WORK TO COMPLETE: Word for word, retype each record shown below.

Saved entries
────

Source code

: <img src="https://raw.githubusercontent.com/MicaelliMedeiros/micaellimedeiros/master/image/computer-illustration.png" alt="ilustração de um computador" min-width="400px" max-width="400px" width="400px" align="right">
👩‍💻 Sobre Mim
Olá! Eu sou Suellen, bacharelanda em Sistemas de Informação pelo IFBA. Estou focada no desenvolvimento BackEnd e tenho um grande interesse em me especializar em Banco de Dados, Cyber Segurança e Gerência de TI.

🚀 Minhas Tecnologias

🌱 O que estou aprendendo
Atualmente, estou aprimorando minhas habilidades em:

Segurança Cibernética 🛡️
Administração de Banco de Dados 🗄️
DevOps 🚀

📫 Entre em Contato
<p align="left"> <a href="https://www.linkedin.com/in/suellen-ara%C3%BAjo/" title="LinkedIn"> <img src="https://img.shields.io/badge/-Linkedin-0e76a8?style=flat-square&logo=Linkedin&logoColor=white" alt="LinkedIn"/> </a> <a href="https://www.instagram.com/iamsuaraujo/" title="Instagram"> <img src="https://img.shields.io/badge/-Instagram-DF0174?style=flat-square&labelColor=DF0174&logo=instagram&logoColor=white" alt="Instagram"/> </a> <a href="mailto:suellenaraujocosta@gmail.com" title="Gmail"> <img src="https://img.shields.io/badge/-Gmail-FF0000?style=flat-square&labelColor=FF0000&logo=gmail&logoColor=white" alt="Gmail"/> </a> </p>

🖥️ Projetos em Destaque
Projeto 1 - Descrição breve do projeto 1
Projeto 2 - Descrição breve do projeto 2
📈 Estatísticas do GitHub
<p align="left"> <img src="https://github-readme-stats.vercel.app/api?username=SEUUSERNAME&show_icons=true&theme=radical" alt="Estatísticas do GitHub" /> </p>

────

RESULT OF THE TASK:
Source code

: <img src="https://raw.githubusercontent.com/MicaelliMedeiros/micaellimedeiros/master/image/computer-illustration.png" alt="ilustração de um computador" min-width="400px" max-width="400px" width="400px" align="right">
👩‍💻 Sobre Mim
Olá! Eu sou Suellen, bacharelanda em Sistemas de Informação pelo IFBA. Estou focada no desenvolvimento BackEnd e tenho um grande interesse em me especializar em Banco de Dados, Cyber Segurança e Gerência de TI.

🚀 Minhas Tecnologias

🌱 O que estou aprendendo
Atualmente, estou aprimorando minhas habilidades em:

Segurança Cibernética 🛡️
Administração de Banco de Dados 🗄️
DevOps 🚀

📫 Entre em Contato
<p align="left"> <a href="https://www.linkedin.com/in/suellen-ara%C3%BAjo/" title="LinkedIn"> <img src="https://img.shields.io/badge/-Linkedin-0e76a8?style=flat-square&logo=Linkedin&logoColor=white" alt="LinkedIn"/> </a> <a href="https://www.instagram.com/iamsuaraujo/" title="Instagram"> <img src="https://img.shields.io/badge/-Instagram-DF0174?style=flat-square&labelColor=DF0174&logo=instagram&logoColor=white" alt="Instagram"/> </a> <a href="mailto:suellenaraujocosta@gmail.com" title="Gmail"> <img src="https://img.shields.io/badge/-Gmail-FF0000?style=flat-square&labelColor=FF0000&logo=gmail&logoColor=white" alt="Gmail"/> </a> </p>

🖥️ Projetos em Destaque
Projeto 1 - Descrição breve do projeto 1
Projeto 2 - Descrição breve do projeto 2
📈 Estatísticas do GitHub
<p align="left"> <img src="https://github-readme-stats.vercel.app/api?username=SEUUSERNAME&show_icons=true&theme=radical" alt="Estatísticas do GitHub" /> </p>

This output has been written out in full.